> **Given information**:
<<<<
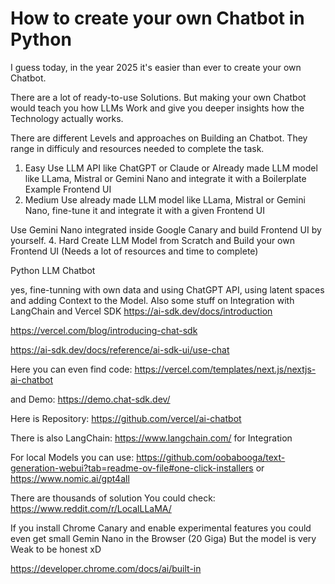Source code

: # How to create your own Chatbot in Python

I guess today, in the year 2025 it's easier than ever to create your own Chatbot.

There are a lot of ready-to-use Solutions. But making your own Chatbot would teach you how LLMs Work and give you deeper insights how the Technology actually works. 

There are different Levels and approaches on Building an Chatbot. They range in difficuly and resources needed to complete the task.

1. Easy
  Use LLM API like ChatGPT or Claude or Already made LLM model like LLama, Mistral or Gemini Nano and integrate it with a Boilerplate Example Frontend UI
2. Medium
   Use already made LLM model like LLama, Mistral or Gemini Nano, fine-tune it and integrate it with a given Frontend UI

  Use Gemini Nano integrated inside Google Canary and build Frontend UI by yourself. 
4. Hard
   Create LLM Model from Scratch and Build your own Frontend UI (Needs a lot of resources and time to complete)

Python LLM Chatbot 

yes, fine-tunning with own data and using ChatGPT API, using latent spaces and adding Context to the Model. Also some stuff on Integration with LangChain and Vercel SDK https://ai-sdk.dev/docs/introduction

https://vercel.com/blog/introducing-chat-sdk

https://ai-sdk.dev/docs/reference/ai-sdk-ui/use-chat

Here you can even find code:
https://vercel.com/templates/next.js/nextjs-ai-chatbot

and Demo:
https://demo.chat-sdk.dev/

Here is Repository:
https://github.com/vercel/ai-chatbot

There is also LangChain:
https://www.langchain.com/ for Integration

For local Models you can use:
https://github.com/oobabooga/text-generation-webui?tab=readme-ov-file#one-click-installers
or
https://www.nomic.ai/gpt4all

There are thousands of solution
You could check: https://www.reddit.com/r/LocalLLaMA/

If you install Chrome Canary and enable experimental features you could even get small Gemin Nano in the Browser (20 Giga) But the model is very Weak to be honest xD

https://developer.chrome.com/docs/ai/built-in
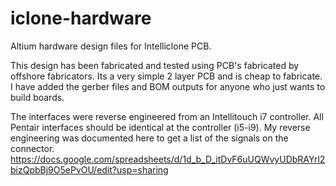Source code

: # iclone-hardware
Altium hardware design files for Intelliclone PCB.

This design has been fabricated and tested using PCB's fabricated by offshore fabricators.  Its a very simple 2 layer PCB and is cheap to fabricate.  I have added the gerber files and BOM outputs for anyone who just wants to build boards.

The interfaces were reverse engineered from an Intellitouch i7 controller.  All Pentair interfaces should be identical
at the controller (i5-i9).  My reverse engineering was documented here to get a list of the signals on the connector.
https://docs.google.com/spreadsheets/d/1d_b_D_itDvF6uUQWvyUDbRAYrl2bizQpbBj9O5ePvOU/edit?usp=sharing
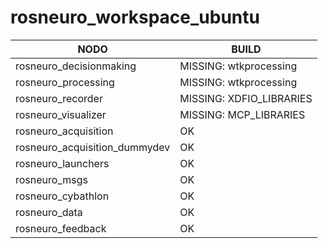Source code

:# rosneuro_workspace_ubuntu

| **NODO** | **BUILD**  |
|-|-|
| rosneuro_decisionmaking | MISSING: wtkprocessing |
| rosneuro_processing | MISSING: wtkprocessing |
| rosneuro_recorder | MISSING: XDFIO_LIBRARIES |
| rosneuro_visualizer | MISSING: MCP_LIBRARIES |
| rosneuro_acquisition | OK |
| rosneuro_acquisition_dummydev | OK |
| rosneuro_launchers | OK |
| rosneuro_msgs | OK |
| rosneuro_cybathlon | OK |
| rosneuro_data | OK |
| rosneuro_feedback | OK |
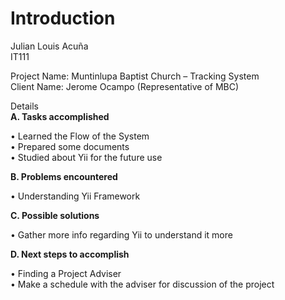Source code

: # Introduction #

Julian Louis Acuña <br>
IT111 <br>

Project Name: Muntinlupa Baptist Church – Tracking System <br>
Client Name: Jerome Ocampo (Representative of MBC) <br>

Details <br>
<b>A.	Tasks accomplished</b> <br>

•	Learned the Flow of the System <br>
•	Prepared some documents <br>
•	Studied about Yii for the future use <br>

<b>B.	Problems encountered</b> <br>

•	Understanding Yii Framework <br>

<b>C.	Possible solutions</b> <br>

•	Gather more info regarding Yii to understand it more<br>

<b>D.	Next steps to accomplish</b> <br>

•	Finding a Project Adviser <br>
•	Make a schedule with the adviser for discussion of the project <br>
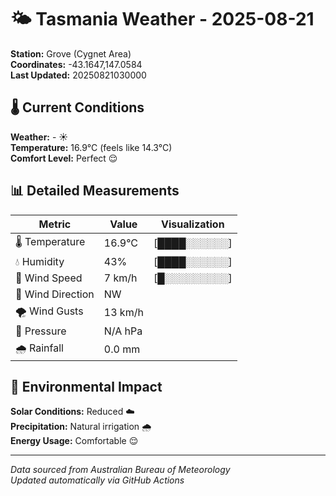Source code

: # 🌤️ Tasmania Weather - 2025-08-21

**Station:** Grove (Cygnet Area)  
**Coordinates:** -43.1647,147.0584  
**Last Updated:** 20250821030000

## 🌡️ Current Conditions

**Weather:** - ☀️  
**Temperature:** 16.9°C (feels like 14.3°C)  
**Comfort Level:** Perfect 😌

## 📊 Detailed Measurements

| Metric | Value | Visualization |
|--------|-------|---------------|
| 🌡️ Temperature | 16.9°C | [████░░░░░░] |
| 💧 Humidity | 43% | [████░░░░░░] |
| 💨 Wind Speed | 7 km/h | [█░░░░░░░░░] |
| 🧭 Wind Direction | NW | |
| 🌪️ Wind Gusts | 13 km/h | |
| 🔽 Pressure | N/A hPa | |
| 🌧️ Rainfall | 0.0 mm | |

## 🌱 Environmental Impact

**Solar Conditions:** Reduced ☁️  
**Precipitation:** Natural irrigation 🌧️  
**Energy Usage:** Comfortable 😌

---
*Data sourced from Australian Bureau of Meteorology*  
*Updated automatically via GitHub Actions*
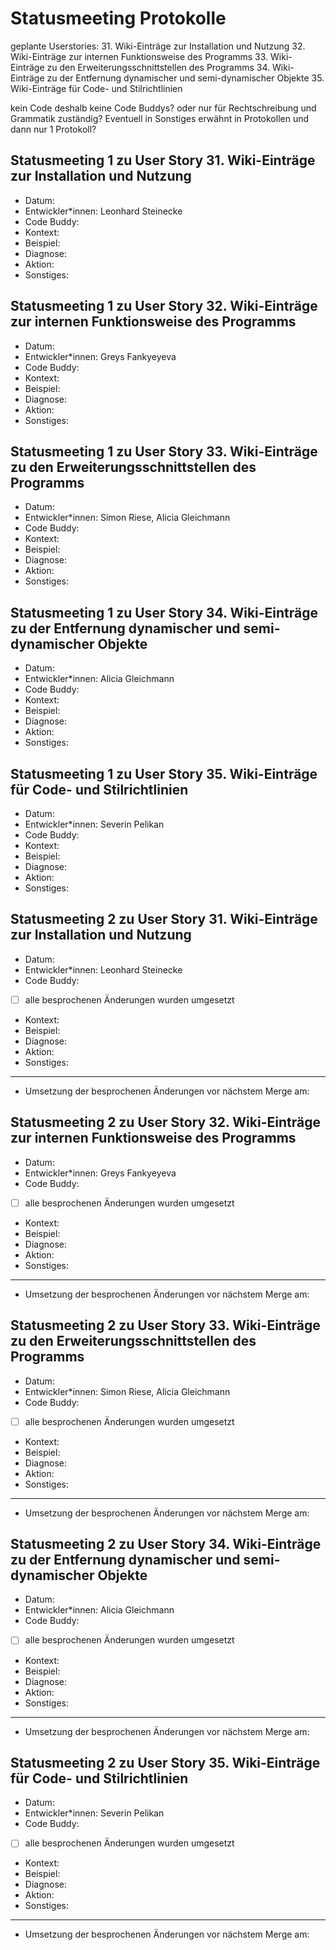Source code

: # Statusmeeting Protokolle

geplante Userstories:
31. Wiki-Einträge zur Installation und Nutzung
32. Wiki-Einträge zur internen Funktionsweise des Programms
33. Wiki-Einträge zu den Erweiterungsschnittstellen des Programms
34. Wiki-Einträge zu der Entfernung dynamischer und semi-dynamischer Objekte
35. Wiki-Einträge für Code- und Stilrichtlinien

kein Code deshalb keine Code Buddys?
oder nur für Rechtschreibung und Grammatik zuständig? Eventuell in Sonstiges erwähnt in Protokollen und dann nur 1 Protokoll?

## Statusmeeting 1 zu User Story 31. Wiki-Einträge zur Installation und Nutzung 
- Datum:
- Entwickler\*innen: Leonhard Steinecke
- Code Buddy:
- Kontext:
- Beispiel:
- Diagnose:
- Aktion:
- Sonstiges:

## Statusmeeting 1 zu User Story 32. Wiki-Einträge zur internen Funktionsweise des Programms
- Datum:
- Entwickler\*innen: Greys Fankyeyeva
- Code Buddy:
- Kontext:
- Beispiel:
- Diagnose:
- Aktion:
- Sonstiges:

## Statusmeeting 1 zu User Story 33. Wiki-Einträge zu den Erweiterungsschnittstellen des Programms
- Datum:
- Entwickler\*innen: Simon Riese, Alicia Gleichmann
- Code Buddy:
- Kontext:
- Beispiel:
- Diagnose:
- Aktion:
- Sonstiges:

## Statusmeeting 1 zu User Story 34. Wiki-Einträge zu der Entfernung dynamischer und semi-dynamischer Objekte
- Datum:
- Entwickler\*innen: Alicia Gleichmann
- Code Buddy:
- Kontext:
- Beispiel:
- Diagnose:
- Aktion:
- Sonstiges:

## Statusmeeting 1 zu User Story 35. Wiki-Einträge für Code- und Stilrichtlinien
- Datum:
- Entwickler\*innen: Severin Pelikan
- Code Buddy:
- Kontext:
- Beispiel:
- Diagnose:
- Aktion:
- Sonstiges:

## Statusmeeting 2 zu User Story 31. Wiki-Einträge zur Installation und Nutzung 
- Datum:
- Entwickler\*innen: Leonhard Steinecke
- Code Buddy:
- [ ] alle besprochenen Änderungen wurden umgesetzt 
- Kontext:
- Beispiel:
- Diagnose:
- Aktion:
- Sonstiges:
---
- Umsetzung der besprochenen Änderungen vor nächstem Merge am: 

## Statusmeeting 2 zu User Story 32. Wiki-Einträge zur internen Funktionsweise des Programms
- Datum:
- Entwickler\*innen: Greys Fankyeyeva
- Code Buddy:
- [ ] alle besprochenen Änderungen wurden umgesetzt 
- Kontext:
- Beispiel:
- Diagnose:
- Aktion:
- Sonstiges:
---
- Umsetzung der besprochenen Änderungen vor nächstem Merge am: 

## Statusmeeting 2 zu User Story 33. Wiki-Einträge zu den Erweiterungsschnittstellen des Programms
- Datum:
- Entwickler\*innen: Simon Riese, Alicia Gleichmann
- Code Buddy:
- [ ] alle besprochenen Änderungen wurden umgesetzt 
- Kontext:
- Beispiel:
- Diagnose:
- Aktion:
- Sonstiges:
---
- Umsetzung der besprochenen Änderungen vor nächstem Merge am: 

## Statusmeeting 2 zu User Story 34. Wiki-Einträge zu der Entfernung dynamischer und semi-dynamischer Objekte
- Datum:
- Entwickler\*innen: Alicia Gleichmann
- Code Buddy:
- [ ] alle besprochenen Änderungen wurden umgesetzt 
- Kontext:
- Beispiel:
- Diagnose:
- Aktion:
- Sonstiges:
---
- Umsetzung der besprochenen Änderungen vor nächstem Merge am: 

## Statusmeeting 2 zu User Story 35. Wiki-Einträge für Code- und Stilrichtlinien
- Datum:
- Entwickler\*innen: Severin Pelikan
- Code Buddy:
- [ ] alle besprochenen Änderungen wurden umgesetzt 
- Kontext:
- Beispiel:
- Diagnose:
- Aktion:
- Sonstiges:
---
- Umsetzung der besprochenen Änderungen vor nächstem Merge am: 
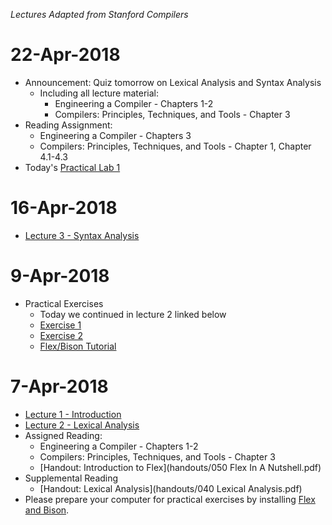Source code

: *Lectures Adapted from Stanford Compilers*

# 22-Apr-2018
* Announcement:  Quiz tomorrow on Lexical Analysis and Syntax Analysis
  - Including all lecture material:
    - Engineering a Compiler - Chapters 1-2
    - Compilers: Principles, Techniques, and Tools - Chapter 3
* Reading Assignment:
  - Engineering a Compiler - Chapters 3
  - Compilers: Principles, Techniques, and Tools - Chapter 1, Chapter 4.1-4.3
* Today's [Practical Lab 1](exercises/exercise1)

# 16-Apr-2018

* [Lecture 3 - Syntax Analysis](lectures/Slides02.pdf)

# 9-Apr-2018
* Practical Exercises
  - Today we continued in lecture 2 linked below
  - [Exercise 1](exercises/exercise1/sample1.lex)
  - [Exercise 2](exercises/exercise2/sample2.lex)
  - [Flex/Bison Tutorial](http://www.capsl.udel.edu/courses/cpeg421/2012/slides/Tutorial-Flex_Bison.pdf)

# 7-Apr-2018
* [Lecture 1 - Introduction](lectures/Slides00.pdf)
* [Lecture 2 - Lexical Analysis](lectures/Slides01.pdf)
* Assigned Reading:
  - Engineering a Compiler - Chapters 1-2
  - Compilers: Principles, Techniques, and Tools - Chapter 3
  - [Handout: Introduction to Flex](handouts/050 Flex In A Nutshell.pdf)
* Supplemental Reading
  - [Handout: Lexical Analysis](handouts/040 Lexical Analysis.pdf)
* Please prepare your computer for practical exercises by installing [Flex and Bison](https://sourceforge.net/projects/winflexbison/files/win_flex_bison3-latest.zip/download).
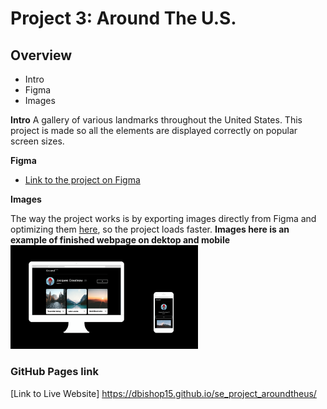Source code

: # Project 3: Around The U.S.

## Overview

- Intro
- Figma
- Images

**Intro**
A gallery of various landmarks throughout the United States. This project is made so all the elements are displayed correctly on popular screen sizes.

**Figma**

- [Link to the project on Figma](https://www.figma.com/file/ii4xxsJ0ghevUOcssTlHZv/Sprint-3%3A-Around-the-US?node-id=0%3A1)

**Images**

The way the project works is by exporting images directly from Figma and optimizing them [here](https://tinypng.com/), so the project loads faster.
**Images here is an example of finished webpage on dektop and mobile**
<img
  src="/images/finshed webpage on desktop and mobile.png"
  alt="finshed webpage on desktop and mobile.png"
  style="display: inline-block; margin: 0 auto; max-width: 300px">
### GitHub Pages link

[Link to Live Website] https://dbishop15.github.io/se_project_aroundtheus/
>>>>
> **Task**:
Looking at the entries above, how many lines contain "Integration"? State the number and nothing more.

> **Finished exercise**:
2